== Work to be completed ==
From the first line to the last, give the material again exactly, without the images.

== Data records ==
* * *

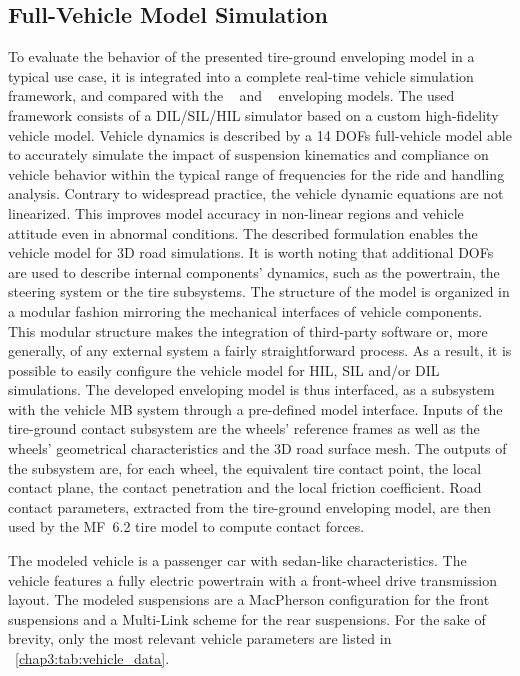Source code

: 
\subsection{Full-Vehicle Model Simulation}
\label{chap3:Simulator}

To evaluate the behavior of the presented tire-ground enveloping model in a typical use case, it is integrated into a complete real-time vehicle simulation framework, and compared with the \Swift{}~\cite{schmeitz2004semiempirical} and \TMEasy~\cite{rill2013tmeasy, rill2018sophisticated}{} enveloping models. The used framework consists of a DIL/SIL/HIL simulator based on a custom high-fidelity vehicle model. Vehicle dynamics is described by a 14 \acp{DOF} full-vehicle model able to accurately simulate the impact of suspension kinematics and compliance on vehicle behavior within the typical range of frequencies for the ride and handling analysis. Contrary to widespread practice, the vehicle dynamic equations are not linearized. This improves model accuracy in non-linear regions and vehicle attitude even in abnormal conditions. The described formulation enables the vehicle model for 3D road simulations. It is worth noting that additional \acp{DOF} are used to describe internal components' dynamics, such as the powertrain, the steering system or the tire subsystems. The structure of the model is organized in a modular fashion mirroring the mechanical interfaces of vehicle components. This modular structure makes the integration of third-party software or, more generally, of any external system a fairly straightforward process. As a result, it is possible to easily configure the vehicle model for HIL, SIL and/or DIL simulations. The developed enveloping model is thus interfaced, as a subsystem with the vehicle MB system through a pre-defined model interface. Inputs of the tire-ground contact subsystem are the wheels' reference frames as well as the wheels' geometrical characteristics and the 3D road surface mesh. The outputs of the subsystem are, for each wheel, the equivalent tire contact point, the local contact plane, the contact penetration and the local friction coefficient. Road contact parameters, extracted from the tire-ground enveloping model, are then used by the \ac{MF}~6.2 tire model to compute contact forces.

The modeled vehicle is a passenger car with sedan-like characteristics. The vehicle features a fully electric powertrain with a front-wheel drive transmission layout. The modeled suspensions are a MacPherson configuration for the front suspensions and a Multi-Link scheme for the rear suspensions. For the sake of brevity, only the most relevant vehicle parameters are listed in \tablename~\ref{chap3:tab:vehicle_data}.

* * *

== Worked solution ==
Source code

: 
\subsection{Full-Vehicle Model Simulation}
\label{chap3:Simulator}

To evaluate the behavior of the presented tire-ground enveloping model in a typical use case, it is integrated into a complete real-time vehicle simulation framework, and compared with the \Swift{}~\cite{schmeitz2004semiempirical} and \TMEasy~\cite{rill2013tmeasy, rill2018sophisticated}{} enveloping models. The used framework consists of a DIL/SIL/HIL simulator based on a custom high-fidelity vehicle model. Vehicle dynamics is described by a 14 \acp{DOF} full-vehicle model able to accurately simulate the impact of suspension kinematics and compliance on vehicle behavior within the typical range of frequencies for the ride and handling analysis. Contrary to widespread practice, the vehicle dynamic equations are not linearized. This improves model accuracy in non-linear regions and vehicle attitude even in abnormal conditions. The described formulation enables the vehicle model for 3D road simulations. It is worth noting that additional \acp{DOF} are used to describe internal components' dynamics, such as the powertrain, the steering system or the tire subsystems. The structure of the model is organized in a modular fashion mirroring the mechanical interfaces of vehicle components. This modular structure makes the integration of third-party software or, more generally, of any external system a fairly straightforward process. As a result, it is possible to easily configure the vehicle model for HIL, SIL and/or DIL simulations. The developed enveloping model is thus interfaced, as a subsystem with the vehicle MB system through a pre-defined model interface. Inputs of the tire-ground contact subsystem are the wheels' reference frames as well as the wheels' geometrical characteristics and the 3D road surface mesh. The outputs of the subsystem are, for each wheel, the equivalent tire contact point, the local contact plane, the contact penetration and the local friction coefficient. Road contact parameters, extracted from the tire-ground enveloping model, are then used by the \ac{MF}~6.2 tire model to compute contact forces.

The modeled vehicle is a passenger car with sedan-like characteristics. The vehicle features a fully electric powertrain with a front-wheel drive transmission layout. The modeled suspensions are a MacPherson configuration for the front suspensions and a Multi-Link scheme for the rear suspensions. For the sake of brevity, only the most relevant vehicle parameters are listed in \tablename~\ref{chap3:tab:vehicle_data}.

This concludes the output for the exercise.